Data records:
================
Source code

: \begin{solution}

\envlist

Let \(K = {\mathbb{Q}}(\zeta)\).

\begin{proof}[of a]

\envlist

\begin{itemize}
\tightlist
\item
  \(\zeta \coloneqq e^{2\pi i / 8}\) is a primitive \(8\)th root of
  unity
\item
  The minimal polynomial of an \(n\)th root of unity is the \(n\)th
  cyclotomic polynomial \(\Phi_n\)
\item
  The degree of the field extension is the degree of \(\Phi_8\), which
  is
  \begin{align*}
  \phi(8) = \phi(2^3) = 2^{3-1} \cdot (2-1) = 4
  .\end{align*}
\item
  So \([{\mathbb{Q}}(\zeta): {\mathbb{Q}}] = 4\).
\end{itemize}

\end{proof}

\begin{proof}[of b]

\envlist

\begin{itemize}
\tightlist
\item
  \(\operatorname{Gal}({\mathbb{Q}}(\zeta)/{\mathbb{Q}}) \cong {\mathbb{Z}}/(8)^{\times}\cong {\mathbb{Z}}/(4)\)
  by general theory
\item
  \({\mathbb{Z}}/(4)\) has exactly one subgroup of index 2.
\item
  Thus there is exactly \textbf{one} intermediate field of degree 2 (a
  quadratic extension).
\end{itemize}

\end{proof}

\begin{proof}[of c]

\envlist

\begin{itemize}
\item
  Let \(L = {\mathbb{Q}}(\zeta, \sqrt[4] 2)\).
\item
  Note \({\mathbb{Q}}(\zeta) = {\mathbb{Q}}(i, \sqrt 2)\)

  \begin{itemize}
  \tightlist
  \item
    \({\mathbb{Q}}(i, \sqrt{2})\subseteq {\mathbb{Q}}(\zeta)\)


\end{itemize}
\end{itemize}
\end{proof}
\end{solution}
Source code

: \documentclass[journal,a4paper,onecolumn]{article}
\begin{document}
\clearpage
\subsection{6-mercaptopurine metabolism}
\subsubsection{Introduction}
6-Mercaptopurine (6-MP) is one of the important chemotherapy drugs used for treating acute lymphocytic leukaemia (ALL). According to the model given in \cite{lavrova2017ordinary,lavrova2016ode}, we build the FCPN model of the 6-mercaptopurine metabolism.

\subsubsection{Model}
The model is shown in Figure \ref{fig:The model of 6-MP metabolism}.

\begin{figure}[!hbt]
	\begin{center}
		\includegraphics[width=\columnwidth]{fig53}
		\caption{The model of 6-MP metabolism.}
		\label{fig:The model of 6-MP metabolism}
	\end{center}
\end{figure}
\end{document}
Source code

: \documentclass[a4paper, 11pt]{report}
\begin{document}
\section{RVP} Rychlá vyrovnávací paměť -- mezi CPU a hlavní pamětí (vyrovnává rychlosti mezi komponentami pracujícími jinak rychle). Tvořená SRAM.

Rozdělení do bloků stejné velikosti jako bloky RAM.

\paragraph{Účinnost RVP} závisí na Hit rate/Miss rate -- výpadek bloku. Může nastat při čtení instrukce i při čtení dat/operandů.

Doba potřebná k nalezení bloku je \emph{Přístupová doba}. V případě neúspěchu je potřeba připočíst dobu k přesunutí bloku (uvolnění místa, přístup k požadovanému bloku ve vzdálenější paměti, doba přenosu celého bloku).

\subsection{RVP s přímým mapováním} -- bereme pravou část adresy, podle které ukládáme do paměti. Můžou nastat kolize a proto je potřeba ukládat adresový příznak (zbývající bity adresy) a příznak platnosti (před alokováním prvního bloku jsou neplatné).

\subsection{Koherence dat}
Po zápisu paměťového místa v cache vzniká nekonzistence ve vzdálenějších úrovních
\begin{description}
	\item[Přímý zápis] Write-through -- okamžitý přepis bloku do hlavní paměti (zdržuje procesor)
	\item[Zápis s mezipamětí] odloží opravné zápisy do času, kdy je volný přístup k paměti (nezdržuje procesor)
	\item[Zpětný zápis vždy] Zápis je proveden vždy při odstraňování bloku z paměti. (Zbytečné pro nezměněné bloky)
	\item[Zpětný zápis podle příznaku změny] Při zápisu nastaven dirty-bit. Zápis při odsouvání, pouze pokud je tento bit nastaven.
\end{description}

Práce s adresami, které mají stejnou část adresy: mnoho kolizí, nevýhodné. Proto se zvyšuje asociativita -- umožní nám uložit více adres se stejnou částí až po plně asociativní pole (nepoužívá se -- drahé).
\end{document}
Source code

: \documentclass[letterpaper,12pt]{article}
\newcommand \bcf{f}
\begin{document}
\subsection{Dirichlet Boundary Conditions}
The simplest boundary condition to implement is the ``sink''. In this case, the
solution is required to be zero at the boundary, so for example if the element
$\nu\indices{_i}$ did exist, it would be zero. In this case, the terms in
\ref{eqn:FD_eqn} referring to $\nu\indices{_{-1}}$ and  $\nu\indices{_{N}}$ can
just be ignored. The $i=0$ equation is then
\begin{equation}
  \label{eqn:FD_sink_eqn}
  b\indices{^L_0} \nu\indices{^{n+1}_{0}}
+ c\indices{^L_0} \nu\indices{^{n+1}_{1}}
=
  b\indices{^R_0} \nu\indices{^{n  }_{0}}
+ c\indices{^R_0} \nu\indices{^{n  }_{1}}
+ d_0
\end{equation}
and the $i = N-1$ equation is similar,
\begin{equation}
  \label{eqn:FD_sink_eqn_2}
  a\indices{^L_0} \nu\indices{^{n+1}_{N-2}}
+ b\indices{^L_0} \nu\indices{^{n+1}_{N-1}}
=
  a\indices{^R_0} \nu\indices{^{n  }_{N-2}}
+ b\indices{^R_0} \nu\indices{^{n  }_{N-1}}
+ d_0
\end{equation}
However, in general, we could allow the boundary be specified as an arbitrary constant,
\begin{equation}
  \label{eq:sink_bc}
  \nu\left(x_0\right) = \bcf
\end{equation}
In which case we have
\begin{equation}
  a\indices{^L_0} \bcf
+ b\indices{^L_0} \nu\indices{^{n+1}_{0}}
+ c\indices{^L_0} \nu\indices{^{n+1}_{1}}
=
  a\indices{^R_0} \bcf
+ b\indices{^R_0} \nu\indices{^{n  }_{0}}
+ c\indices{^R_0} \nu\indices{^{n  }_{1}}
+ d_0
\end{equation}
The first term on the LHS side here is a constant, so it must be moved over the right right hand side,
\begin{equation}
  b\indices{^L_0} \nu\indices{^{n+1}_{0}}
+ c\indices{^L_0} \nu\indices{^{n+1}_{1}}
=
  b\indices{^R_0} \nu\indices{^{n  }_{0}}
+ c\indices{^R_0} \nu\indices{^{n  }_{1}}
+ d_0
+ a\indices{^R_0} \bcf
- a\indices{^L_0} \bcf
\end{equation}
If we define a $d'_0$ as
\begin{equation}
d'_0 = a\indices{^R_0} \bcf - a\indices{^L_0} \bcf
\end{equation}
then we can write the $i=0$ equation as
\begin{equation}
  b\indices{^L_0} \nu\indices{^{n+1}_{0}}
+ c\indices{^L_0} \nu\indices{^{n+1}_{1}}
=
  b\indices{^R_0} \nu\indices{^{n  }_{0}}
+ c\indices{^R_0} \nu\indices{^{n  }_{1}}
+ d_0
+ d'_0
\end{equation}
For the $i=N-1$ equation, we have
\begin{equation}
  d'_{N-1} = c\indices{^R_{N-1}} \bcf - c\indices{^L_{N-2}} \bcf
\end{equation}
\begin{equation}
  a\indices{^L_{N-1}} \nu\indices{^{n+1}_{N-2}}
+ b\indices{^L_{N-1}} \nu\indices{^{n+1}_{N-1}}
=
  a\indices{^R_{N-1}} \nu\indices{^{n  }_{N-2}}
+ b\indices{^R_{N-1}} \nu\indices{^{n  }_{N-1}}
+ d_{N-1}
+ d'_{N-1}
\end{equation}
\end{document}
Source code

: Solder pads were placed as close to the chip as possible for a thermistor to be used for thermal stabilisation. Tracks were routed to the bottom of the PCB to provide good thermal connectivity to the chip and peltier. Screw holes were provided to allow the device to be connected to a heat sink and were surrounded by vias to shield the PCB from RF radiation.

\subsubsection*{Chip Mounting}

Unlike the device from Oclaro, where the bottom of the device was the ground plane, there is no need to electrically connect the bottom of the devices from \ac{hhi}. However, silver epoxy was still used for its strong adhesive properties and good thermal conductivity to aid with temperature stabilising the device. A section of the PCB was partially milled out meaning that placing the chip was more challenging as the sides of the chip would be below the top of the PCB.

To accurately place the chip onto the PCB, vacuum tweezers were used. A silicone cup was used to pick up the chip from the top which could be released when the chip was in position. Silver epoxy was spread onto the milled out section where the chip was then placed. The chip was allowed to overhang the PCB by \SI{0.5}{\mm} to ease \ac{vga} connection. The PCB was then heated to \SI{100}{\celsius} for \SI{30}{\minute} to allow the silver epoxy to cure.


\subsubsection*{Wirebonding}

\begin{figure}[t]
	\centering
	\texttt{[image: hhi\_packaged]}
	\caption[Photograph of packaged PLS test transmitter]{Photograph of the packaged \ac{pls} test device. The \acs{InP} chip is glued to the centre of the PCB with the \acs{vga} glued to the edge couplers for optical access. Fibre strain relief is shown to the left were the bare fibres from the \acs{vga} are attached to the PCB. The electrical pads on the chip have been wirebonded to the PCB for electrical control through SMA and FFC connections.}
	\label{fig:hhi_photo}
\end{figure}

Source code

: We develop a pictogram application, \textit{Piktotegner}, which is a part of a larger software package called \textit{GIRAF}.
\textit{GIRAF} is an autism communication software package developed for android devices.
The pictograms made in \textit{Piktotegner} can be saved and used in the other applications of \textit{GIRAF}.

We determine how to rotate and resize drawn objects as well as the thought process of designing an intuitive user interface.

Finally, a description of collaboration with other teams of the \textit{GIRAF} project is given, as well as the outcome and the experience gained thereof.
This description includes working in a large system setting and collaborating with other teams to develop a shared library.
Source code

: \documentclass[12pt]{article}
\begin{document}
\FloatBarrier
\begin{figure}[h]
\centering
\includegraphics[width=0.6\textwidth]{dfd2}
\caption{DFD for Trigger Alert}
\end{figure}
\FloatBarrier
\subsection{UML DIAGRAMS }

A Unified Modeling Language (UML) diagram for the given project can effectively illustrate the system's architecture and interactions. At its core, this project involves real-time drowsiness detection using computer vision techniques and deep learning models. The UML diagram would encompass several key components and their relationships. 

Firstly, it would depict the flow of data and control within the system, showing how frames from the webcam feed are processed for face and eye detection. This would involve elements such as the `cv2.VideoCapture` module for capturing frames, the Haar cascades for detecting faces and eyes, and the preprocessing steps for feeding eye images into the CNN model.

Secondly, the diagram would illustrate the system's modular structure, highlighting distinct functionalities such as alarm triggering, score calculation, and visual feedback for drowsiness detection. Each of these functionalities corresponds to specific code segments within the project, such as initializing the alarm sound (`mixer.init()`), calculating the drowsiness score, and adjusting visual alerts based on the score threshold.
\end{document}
================
INSTRUCTIONS FOR THE TASK: Show, from the records above, every line that includes "solution".

OUTPUT BELOW:
: \begin{solution}
\end{solution}
solution is required to be zero at the boundary, so for example if the element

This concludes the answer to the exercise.